Um termômetro desta tendência é a mudança
de postura da toda-poderosa Rede Globo, que sempre impôs o
estilo de vida e os valores cariocas como se fossem um "padrão-Brasil
de comportamento". A correção de curso é,
aliás, reflexo de uma estratégia de marketing, já
que o principal mercado consumidor do país (e alvo principal
das campanhas de publicidade) está hoje, mais do que nunca,
em São Paulo.
No início de 2000, São Paulo virou
tema de nada menos que três produções da Rede
Globo, as novelas Vila Madalena e Terra Nostra e a
minissérie A Muralha.
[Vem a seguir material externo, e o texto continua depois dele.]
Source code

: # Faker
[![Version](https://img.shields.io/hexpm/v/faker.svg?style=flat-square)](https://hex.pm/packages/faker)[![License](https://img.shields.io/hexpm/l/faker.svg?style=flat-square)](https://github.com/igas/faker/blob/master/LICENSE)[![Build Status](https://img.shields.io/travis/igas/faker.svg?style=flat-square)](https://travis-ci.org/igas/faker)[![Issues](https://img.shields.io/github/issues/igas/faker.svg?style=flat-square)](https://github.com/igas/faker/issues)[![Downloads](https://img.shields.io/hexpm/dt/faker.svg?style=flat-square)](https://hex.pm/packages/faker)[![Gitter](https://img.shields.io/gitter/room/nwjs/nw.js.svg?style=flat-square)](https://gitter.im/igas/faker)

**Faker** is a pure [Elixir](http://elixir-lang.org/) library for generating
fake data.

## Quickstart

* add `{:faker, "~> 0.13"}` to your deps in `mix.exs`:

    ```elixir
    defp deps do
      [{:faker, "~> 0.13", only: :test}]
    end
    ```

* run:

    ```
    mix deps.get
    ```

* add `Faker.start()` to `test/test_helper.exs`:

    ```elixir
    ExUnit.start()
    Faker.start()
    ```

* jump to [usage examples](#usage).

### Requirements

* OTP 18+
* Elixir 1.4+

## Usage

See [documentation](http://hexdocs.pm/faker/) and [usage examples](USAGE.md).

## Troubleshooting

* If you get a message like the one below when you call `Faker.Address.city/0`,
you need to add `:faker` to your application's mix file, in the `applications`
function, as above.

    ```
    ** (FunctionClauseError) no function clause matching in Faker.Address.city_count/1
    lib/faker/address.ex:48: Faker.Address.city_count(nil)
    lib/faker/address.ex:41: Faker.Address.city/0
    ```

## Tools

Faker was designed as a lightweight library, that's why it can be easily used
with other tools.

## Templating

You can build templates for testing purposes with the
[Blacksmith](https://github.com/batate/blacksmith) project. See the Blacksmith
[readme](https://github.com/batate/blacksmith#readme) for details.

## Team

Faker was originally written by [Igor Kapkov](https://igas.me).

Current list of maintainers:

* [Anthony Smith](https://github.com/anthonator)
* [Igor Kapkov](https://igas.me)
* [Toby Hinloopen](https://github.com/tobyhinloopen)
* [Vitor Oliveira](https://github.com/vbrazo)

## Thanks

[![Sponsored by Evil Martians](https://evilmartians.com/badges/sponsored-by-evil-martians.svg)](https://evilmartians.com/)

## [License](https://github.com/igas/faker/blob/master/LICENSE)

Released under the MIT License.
Em Terra Nostra, uma
atriz até então desconhecida (Maria Fernanda Cândido)
explodiu para o estrelato interpretando a personagem Paola,
uma jovem imigrante italiana que se apaixona pelo banqueiro Francesco,
homem sensível, generoso... e com idade para ser o pai dela.
Paola é ativa, independente, determinada, e seu grande sonho
é tornar-se uma empresária bem sucedida. É
um tipo Vênus em Capricórnio, que se revela nos projetos
ambiciosos, no trabalho duro voltado para a ascensão social
e na busca de um parceiro que inspire segurança.
Na mesma novela, a personagem Giuliana (Ana
Paula Arosio), que tem coragem de abandonar tudo pelo amor de seu
homem e a determinação para lutar pela posse dos filhos,
expressa algumas características positivas da Lua em Escorpião.
Já em A Muralha, série ambientada
na fase inicial da expansão bandeirante, no início
do século XVII, surge também uma personagem que corporifica
outros aspectos da Lua escorpiniana: é a selvagem Isabel
(interpretada por Alessandra Negrini), a moça que vive como
homem, acompanhando as expedições pelo sertão
à caça dos índios. Isabel tem o comportamento
reservado de Escorpião, um mutismo feroz que não deixa
entrever qual será seu próximo passo. É ciumenta,
vingativa, às vezes cruel. Pode agredir o outro ou a si própria.
Tanto Giuliana quanto Isabel tematizam,
no nível da ficção, traços marcantes
da Lua em Escorpião, especialmente a intensidade emocional
capaz de levar ao comportamento extremista. São representações
de mulheres fortes.
Há mais de dois anos Netuno em trânsito
vem ativando por quadratura a Lua natal de São Paulo. Nos
últimos meses é Júpiter que tem ido e voltado
nos limites de Áries e Touro, ativando a Lua paulistana por
oposição. Por outro lado, a Vênus do mapa do
Grito do Ipiranga, dirigida por arco solar, está ativando
a conjunção Sol-Mercúrio-Marte da carta de
São Paulo. Seria a hora da glamurização da
mulher da paulicéia? Neste limiar do século XXI, estaríamos
trocando as garotas de Ipanema e a sensualidade baiana - nossos
ícones femininos tradicionais - pelo charme da self-made
woman dos escritórios da Av. Paulista?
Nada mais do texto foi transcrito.